Document images with source code:

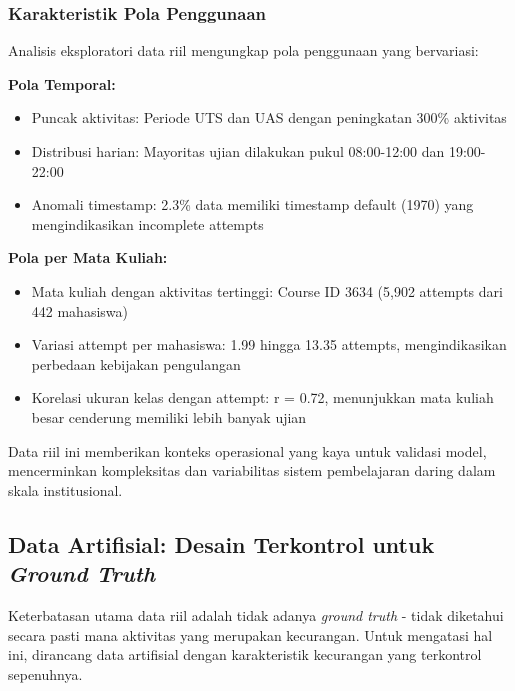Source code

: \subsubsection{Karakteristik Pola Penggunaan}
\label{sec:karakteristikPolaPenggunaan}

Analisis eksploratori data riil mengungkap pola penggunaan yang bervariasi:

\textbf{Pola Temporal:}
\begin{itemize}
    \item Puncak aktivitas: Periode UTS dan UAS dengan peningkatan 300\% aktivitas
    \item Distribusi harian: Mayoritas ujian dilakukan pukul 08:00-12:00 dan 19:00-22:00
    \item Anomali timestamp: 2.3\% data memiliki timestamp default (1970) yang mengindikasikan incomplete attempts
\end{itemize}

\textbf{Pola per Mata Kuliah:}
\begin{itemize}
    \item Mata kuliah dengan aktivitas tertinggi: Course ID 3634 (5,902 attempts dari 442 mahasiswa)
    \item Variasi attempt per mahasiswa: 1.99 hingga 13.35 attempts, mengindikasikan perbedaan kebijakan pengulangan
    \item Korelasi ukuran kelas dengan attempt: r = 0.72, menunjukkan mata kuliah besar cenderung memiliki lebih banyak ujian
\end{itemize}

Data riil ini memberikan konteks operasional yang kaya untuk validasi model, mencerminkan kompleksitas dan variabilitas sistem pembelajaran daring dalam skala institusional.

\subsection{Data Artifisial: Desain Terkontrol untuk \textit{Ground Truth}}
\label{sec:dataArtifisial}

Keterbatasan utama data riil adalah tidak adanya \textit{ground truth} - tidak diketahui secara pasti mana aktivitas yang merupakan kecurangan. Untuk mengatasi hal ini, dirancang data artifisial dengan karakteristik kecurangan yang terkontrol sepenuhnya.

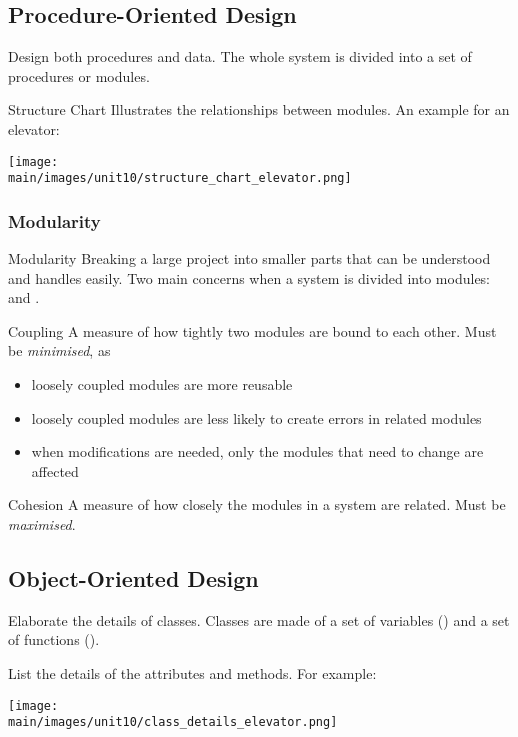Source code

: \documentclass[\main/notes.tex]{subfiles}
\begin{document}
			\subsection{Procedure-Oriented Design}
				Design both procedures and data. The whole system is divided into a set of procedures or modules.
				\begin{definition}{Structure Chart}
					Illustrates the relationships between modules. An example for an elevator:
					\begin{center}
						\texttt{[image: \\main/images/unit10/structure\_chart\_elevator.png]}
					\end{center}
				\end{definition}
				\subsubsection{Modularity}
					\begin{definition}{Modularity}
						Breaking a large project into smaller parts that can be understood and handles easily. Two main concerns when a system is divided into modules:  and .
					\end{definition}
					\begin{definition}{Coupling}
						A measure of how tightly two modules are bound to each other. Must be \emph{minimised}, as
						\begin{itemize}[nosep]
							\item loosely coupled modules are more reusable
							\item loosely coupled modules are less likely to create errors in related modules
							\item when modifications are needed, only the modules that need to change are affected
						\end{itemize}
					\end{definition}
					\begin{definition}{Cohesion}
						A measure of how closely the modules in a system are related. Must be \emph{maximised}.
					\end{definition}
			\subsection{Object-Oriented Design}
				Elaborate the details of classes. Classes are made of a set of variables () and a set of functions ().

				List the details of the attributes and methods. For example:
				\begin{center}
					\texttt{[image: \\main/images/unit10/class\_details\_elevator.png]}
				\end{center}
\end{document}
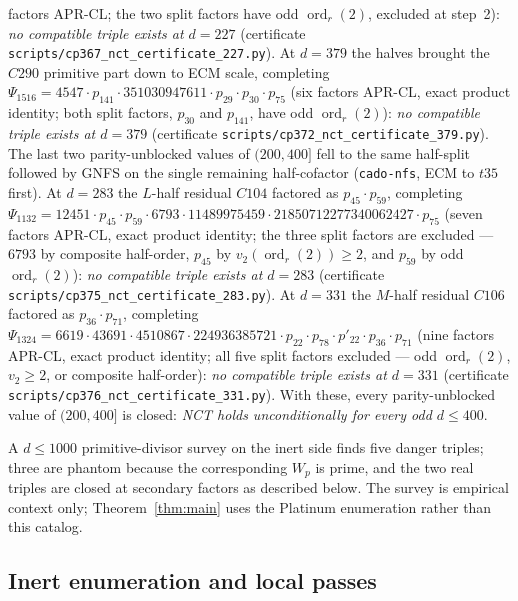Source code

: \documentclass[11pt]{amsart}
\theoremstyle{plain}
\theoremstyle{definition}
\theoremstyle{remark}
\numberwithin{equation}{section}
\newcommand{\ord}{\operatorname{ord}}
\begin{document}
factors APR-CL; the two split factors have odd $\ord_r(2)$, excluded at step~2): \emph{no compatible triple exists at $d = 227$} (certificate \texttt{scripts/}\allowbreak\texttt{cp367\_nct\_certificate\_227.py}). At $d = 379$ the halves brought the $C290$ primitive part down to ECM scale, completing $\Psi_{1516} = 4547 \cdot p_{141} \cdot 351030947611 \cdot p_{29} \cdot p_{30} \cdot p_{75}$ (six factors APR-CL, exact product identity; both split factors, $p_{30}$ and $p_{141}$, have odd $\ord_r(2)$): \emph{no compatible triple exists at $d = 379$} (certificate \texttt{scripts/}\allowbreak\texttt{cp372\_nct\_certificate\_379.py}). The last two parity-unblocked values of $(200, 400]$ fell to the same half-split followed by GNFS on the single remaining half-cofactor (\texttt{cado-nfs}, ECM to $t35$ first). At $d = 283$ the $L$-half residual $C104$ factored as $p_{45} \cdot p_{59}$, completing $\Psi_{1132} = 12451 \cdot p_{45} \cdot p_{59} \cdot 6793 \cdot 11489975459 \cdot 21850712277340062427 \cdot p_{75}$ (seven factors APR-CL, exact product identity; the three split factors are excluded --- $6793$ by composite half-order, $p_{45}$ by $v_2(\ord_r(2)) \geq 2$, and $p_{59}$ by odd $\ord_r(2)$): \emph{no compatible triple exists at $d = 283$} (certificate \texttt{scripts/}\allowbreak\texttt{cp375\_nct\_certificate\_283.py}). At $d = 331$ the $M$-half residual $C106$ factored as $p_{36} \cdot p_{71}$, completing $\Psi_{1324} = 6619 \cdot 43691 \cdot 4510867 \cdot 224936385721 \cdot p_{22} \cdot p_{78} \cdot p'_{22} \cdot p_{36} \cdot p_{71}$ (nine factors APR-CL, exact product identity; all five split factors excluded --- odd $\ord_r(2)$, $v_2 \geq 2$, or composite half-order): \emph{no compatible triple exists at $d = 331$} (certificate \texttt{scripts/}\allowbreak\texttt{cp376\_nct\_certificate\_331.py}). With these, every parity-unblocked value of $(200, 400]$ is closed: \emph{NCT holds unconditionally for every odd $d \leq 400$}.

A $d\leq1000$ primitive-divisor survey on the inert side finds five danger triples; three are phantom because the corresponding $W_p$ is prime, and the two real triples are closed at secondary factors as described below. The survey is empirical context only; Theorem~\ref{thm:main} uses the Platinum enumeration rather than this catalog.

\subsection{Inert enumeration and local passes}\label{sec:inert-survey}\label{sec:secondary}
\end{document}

▸ Task goal: Lines holding the word "mahasiswa" are the answer; copy each one from the records above.

▸ Written answer:
    \item Mata kuliah dengan aktivitas tertinggi: Course ID 3634 (5,902 attempts dari 442 mahasiswa)
    \item Variasi attempt per mahasiswa: 1.99 hingga 13.35 attempts, mengindikasikan perbedaan kebijakan pengulangan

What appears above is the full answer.